5 pessoas comentaram:
Aqui também podia ter essa roda. Aí não teria tanta mãe jogando bebês nos rios, no lixo x.x.
Tô começando a ler agora seu blog, tem bastante coisa legal. Parabéns! Não tem caixinha de link-me? Gostaria de colocar no meu blog ^^.
Tenha uma ótima quinta.
Abraço.
Caixinha de Link me? Que isso?
Quanto à roda, eu acho uma coisa pavorosa. o que precisávamos é ter a lei divulgada (qualquer mãe pode entregar seu bebê em adoção mesmo antes de ter nascido), políticas de educação sexual e, claro, uma legislação mais justa em relação ao aborto.
Gosto quando os quadrinhos expõem temas relevantes para discussões e aprecio o fato de Usagi Drop dar visibilidade à adoção, por exemplo.
Dá um misto de tristeza e raiva ver que a situação está em um impasse - completamente descabido, acrescento. Obrigada pelo post esclarecedor, Valéria.
O Japão realmente é um grande paradoxo: de um lado, uma legislação permissiva em relação ao aborto; de outro, todo esse entrave para a adoção e aos métodos contraceptivos.

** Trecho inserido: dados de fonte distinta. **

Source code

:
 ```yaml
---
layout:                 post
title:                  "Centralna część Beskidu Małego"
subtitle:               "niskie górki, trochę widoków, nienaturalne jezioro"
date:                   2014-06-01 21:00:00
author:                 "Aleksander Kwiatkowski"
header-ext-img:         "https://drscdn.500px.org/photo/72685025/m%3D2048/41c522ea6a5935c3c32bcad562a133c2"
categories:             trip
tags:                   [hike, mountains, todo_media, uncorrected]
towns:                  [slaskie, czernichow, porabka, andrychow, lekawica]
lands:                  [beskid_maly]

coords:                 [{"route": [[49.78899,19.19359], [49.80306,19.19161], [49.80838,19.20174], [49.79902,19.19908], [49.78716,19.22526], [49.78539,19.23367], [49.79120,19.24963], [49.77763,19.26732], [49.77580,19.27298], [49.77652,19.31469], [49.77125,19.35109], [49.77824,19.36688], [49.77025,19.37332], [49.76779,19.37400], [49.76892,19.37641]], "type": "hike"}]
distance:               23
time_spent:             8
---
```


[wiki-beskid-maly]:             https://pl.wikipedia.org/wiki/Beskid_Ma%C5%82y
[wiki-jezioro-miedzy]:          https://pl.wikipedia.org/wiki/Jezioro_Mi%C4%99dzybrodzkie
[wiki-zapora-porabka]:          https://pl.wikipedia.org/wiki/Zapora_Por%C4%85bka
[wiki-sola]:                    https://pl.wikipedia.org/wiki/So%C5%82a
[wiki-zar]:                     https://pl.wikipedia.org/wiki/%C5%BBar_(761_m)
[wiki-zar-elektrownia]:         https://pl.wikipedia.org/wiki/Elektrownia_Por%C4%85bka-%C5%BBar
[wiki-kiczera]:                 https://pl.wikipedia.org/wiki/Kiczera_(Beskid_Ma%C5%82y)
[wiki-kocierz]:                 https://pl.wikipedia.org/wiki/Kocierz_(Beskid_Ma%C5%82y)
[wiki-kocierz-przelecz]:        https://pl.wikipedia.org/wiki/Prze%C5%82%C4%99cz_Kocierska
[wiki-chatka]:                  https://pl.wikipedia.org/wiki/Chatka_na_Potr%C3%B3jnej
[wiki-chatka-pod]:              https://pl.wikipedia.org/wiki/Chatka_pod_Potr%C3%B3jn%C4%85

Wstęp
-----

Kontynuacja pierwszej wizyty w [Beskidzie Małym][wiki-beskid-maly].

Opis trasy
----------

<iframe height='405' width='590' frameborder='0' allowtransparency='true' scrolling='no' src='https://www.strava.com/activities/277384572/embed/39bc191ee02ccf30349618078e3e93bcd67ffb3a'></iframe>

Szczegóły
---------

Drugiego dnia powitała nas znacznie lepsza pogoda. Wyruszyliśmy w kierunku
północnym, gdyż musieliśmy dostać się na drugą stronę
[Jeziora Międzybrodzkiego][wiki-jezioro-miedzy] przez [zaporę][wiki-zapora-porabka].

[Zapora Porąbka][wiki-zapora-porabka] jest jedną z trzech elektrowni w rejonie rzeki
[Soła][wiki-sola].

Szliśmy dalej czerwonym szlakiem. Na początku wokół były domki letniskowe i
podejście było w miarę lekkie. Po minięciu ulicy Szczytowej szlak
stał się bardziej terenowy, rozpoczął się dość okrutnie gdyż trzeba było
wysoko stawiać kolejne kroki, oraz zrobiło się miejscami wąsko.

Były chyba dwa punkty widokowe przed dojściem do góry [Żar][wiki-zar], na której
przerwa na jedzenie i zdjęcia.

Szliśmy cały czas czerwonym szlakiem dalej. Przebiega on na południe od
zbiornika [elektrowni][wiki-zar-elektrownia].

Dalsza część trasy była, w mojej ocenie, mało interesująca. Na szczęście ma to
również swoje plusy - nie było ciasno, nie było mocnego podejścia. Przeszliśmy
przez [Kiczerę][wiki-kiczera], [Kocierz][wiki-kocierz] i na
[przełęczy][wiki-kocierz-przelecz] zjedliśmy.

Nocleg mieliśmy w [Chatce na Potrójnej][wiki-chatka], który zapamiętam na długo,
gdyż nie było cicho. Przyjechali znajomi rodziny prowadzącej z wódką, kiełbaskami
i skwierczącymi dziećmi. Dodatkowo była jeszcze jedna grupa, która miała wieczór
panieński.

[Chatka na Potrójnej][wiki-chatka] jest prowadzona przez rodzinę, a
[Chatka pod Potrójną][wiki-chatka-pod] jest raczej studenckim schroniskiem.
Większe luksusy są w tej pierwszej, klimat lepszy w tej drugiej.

Essa matéria me fez lembrar uma reportagem de um jornal russo, em que o governo reclamava de mais de 1000 crianças que haviam sido devolvidas, pelos seus então pais adotivos, aos seus respectivos orfanatos depois do governo anunciar o fim de incentívos financeiros devido à reflexos da crise de 2008. Destas, poucas estavam adotadas a menos de 1 ano... Nem imagino o trauma que essas crianças devem ter passado.
É triste que, ainda, a situação dos "orfãos" vá continuar a ser "complicada" em tantas culturas, a meu ver, por muito tempo.